* Work task *
Copy exactly the line containing "The help message" and each line after it to the end of the listing, and output nothing else.

* Exercise input *
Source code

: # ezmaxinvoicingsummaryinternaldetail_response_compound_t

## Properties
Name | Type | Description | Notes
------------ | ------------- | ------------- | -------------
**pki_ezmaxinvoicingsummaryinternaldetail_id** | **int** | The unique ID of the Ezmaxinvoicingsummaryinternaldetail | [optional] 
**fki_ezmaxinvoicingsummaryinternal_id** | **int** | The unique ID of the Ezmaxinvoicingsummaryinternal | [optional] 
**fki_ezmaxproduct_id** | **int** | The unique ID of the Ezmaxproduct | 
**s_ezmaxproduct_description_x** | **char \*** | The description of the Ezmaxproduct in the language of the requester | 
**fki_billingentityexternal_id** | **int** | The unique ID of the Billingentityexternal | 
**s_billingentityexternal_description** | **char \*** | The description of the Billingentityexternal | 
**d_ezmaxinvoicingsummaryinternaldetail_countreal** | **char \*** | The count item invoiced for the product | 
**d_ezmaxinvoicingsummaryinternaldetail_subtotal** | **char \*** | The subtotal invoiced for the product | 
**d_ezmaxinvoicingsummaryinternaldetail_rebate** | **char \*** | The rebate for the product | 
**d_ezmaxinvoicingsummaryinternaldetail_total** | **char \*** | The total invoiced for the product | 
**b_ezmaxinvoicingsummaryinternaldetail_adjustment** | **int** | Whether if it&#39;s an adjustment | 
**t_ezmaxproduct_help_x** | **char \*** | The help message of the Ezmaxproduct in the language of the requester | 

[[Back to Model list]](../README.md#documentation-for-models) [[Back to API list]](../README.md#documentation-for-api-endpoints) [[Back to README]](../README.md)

* Answer box *
**t_ezmaxproduct_help_x** | **char \*** | The help message of the Ezmaxproduct in the language of the requester | 

[[Back to Model list]](../README.md#documentation-for-models) [[Back to API list]](../README.md#documentation-for-api-endpoints) [[Back to README]](../README.md)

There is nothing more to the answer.